**SUPPLIED RECORDS**.
· · · ·

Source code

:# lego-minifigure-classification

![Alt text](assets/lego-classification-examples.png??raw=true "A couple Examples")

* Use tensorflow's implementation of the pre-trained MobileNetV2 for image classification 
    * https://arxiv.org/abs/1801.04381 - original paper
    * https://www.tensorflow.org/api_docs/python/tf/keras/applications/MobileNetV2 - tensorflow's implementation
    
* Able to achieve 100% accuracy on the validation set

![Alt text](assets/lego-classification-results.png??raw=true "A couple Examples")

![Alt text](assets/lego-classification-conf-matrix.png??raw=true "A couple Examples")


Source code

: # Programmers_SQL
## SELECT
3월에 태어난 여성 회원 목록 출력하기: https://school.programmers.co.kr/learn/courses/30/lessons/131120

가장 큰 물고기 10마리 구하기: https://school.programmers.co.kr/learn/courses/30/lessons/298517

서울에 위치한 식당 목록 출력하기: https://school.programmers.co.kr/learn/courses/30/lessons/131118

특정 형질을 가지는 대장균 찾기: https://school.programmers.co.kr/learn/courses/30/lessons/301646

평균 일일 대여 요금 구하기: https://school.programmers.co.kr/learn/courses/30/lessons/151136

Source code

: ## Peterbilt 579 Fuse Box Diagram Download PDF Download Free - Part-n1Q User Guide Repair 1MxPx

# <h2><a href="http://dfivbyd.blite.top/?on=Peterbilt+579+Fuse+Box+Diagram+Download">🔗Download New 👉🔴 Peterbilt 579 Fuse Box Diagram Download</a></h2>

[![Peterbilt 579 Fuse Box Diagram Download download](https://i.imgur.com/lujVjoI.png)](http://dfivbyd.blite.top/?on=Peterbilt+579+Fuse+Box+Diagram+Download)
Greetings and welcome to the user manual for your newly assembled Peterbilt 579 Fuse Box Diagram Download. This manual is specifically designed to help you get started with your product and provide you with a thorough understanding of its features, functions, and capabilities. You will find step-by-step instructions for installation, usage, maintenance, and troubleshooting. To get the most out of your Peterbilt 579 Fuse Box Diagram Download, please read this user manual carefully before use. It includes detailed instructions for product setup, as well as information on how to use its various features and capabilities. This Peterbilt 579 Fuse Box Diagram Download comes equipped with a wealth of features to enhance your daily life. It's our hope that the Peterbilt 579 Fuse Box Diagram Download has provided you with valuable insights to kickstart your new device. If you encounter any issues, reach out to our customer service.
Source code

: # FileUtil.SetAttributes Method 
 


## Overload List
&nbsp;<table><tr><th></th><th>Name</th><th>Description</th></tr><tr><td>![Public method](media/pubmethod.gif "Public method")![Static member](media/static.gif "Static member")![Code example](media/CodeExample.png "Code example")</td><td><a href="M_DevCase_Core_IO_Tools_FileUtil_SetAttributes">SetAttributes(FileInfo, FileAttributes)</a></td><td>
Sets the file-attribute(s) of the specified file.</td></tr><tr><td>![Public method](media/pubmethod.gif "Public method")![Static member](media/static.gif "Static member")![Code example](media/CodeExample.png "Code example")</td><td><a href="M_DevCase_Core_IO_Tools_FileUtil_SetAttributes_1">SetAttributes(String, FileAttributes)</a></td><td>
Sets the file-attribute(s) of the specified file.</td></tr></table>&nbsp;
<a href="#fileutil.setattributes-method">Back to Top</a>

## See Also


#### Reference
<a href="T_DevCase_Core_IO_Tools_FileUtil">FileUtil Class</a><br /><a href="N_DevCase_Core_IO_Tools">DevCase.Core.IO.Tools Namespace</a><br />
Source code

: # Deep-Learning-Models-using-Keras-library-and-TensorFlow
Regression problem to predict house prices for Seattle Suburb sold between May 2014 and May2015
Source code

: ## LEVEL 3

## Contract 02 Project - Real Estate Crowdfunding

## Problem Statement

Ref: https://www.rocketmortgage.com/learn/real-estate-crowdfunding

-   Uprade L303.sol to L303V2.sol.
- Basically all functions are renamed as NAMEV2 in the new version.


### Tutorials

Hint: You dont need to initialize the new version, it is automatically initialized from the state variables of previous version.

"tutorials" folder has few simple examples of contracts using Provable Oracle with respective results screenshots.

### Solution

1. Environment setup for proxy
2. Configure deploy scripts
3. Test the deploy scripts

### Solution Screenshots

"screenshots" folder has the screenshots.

· · · ·

**ABOUT THIS TASK**.
Give the records again, unchanged and complete.

**SOLUTION FOR THIS PROBLEM**.
Source code

:# lego-minifigure-classification

![Alt text](assets/lego-classification-examples.png??raw=true "A couple Examples")

* Use tensorflow's implementation of the pre-trained MobileNetV2 for image classification 
    * https://arxiv.org/abs/1801.04381 - original paper
    * https://www.tensorflow.org/api_docs/python/tf/keras/applications/MobileNetV2 - tensorflow's implementation
    
* Able to achieve 100% accuracy on the validation set

![Alt text](assets/lego-classification-results.png??raw=true "A couple Examples")

![Alt text](assets/lego-classification-conf-matrix.png??raw=true "A couple Examples")


Source code

: # Programmers_SQL
## SELECT
3월에 태어난 여성 회원 목록 출력하기: https://school.programmers.co.kr/learn/courses/30/lessons/131120

가장 큰 물고기 10마리 구하기: https://school.programmers.co.kr/learn/courses/30/lessons/298517

서울에 위치한 식당 목록 출력하기: https://school.programmers.co.kr/learn/courses/30/lessons/131118

특정 형질을 가지는 대장균 찾기: https://school.programmers.co.kr/learn/courses/30/lessons/301646

평균 일일 대여 요금 구하기: https://school.programmers.co.kr/learn/courses/30/lessons/151136

Source code

: ## Peterbilt 579 Fuse Box Diagram Download PDF Download Free - Part-n1Q User Guide Repair 1MxPx

# <h2><a href="http://dfivbyd.blite.top/?on=Peterbilt+579+Fuse+Box+Diagram+Download">🔗Download New 👉🔴 Peterbilt 579 Fuse Box Diagram Download</a></h2>

[![Peterbilt 579 Fuse Box Diagram Download download](https://i.imgur.com/lujVjoI.png)](http://dfivbyd.blite.top/?on=Peterbilt+579+Fuse+Box+Diagram+Download)
Greetings and welcome to the user manual for your newly assembled Peterbilt 579 Fuse Box Diagram Download. This manual is specifically designed to help you get started with your product and provide you with a thorough understanding of its features, functions, and capabilities. You will find step-by-step instructions for installation, usage, maintenance, and troubleshooting. To get the most out of your Peterbilt 579 Fuse Box Diagram Download, please read this user manual carefully before use. It includes detailed instructions for product setup, as well as information on how to use its various features and capabilities. This Peterbilt 579 Fuse Box Diagram Download comes equipped with a wealth of features to enhance your daily life. It's our hope that the Peterbilt 579 Fuse Box Diagram Download has provided you with valuable insights to kickstart your new device. If you encounter any issues, reach out to our customer service.
Source code

: # FileUtil.SetAttributes Method 
 


## Overload List
&nbsp;<table><tr><th></th><th>Name</th><th>Description</th></tr><tr><td>![Public method](media/pubmethod.gif "Public method")![Static member](media/static.gif "Static member")![Code example](media/CodeExample.png "Code example")</td><td><a href="M_DevCase_Core_IO_Tools_FileUtil_SetAttributes">SetAttributes(FileInfo, FileAttributes)</a></td><td>
Sets the file-attribute(s) of the specified file.</td></tr><tr><td>![Public method](media/pubmethod.gif "Public method")![Static member](media/static.gif "Static member")![Code example](media/CodeExample.png "Code example")</td><td><a href="M_DevCase_Core_IO_Tools_FileUtil_SetAttributes_1">SetAttributes(String, FileAttributes)</a></td><td>
Sets the file-attribute(s) of the specified file.</td></tr></table>&nbsp;
<a href="#fileutil.setattributes-method">Back to Top</a>

## See Also


#### Reference
<a href="T_DevCase_Core_IO_Tools_FileUtil">FileUtil Class</a><br /><a href="N_DevCase_Core_IO_Tools">DevCase.Core.IO.Tools Namespace</a><br />
Source code

: # Deep-Learning-Models-using-Keras-library-and-TensorFlow
Regression problem to predict house prices for Seattle Suburb sold between May 2014 and May2015
Source code

: ## LEVEL 3

## Contract 02 Project - Real Estate Crowdfunding

## Problem Statement

Ref: https://www.rocketmortgage.com/learn/real-estate-crowdfunding

-   Uprade L303.sol to L303V2.sol.
- Basically all functions are renamed as NAMEV2 in the new version.


### Tutorials

Hint: You dont need to initialize the new version, it is automatically initialized from the state variables of previous version.

"tutorials" folder has few simple examples of contracts using Provable Oracle with respective results screenshots.

### Solution

1. Environment setup for proxy
2. Configure deploy scripts
3. Test the deploy scripts

### Solution Screenshots

"screenshots" folder has the screenshots.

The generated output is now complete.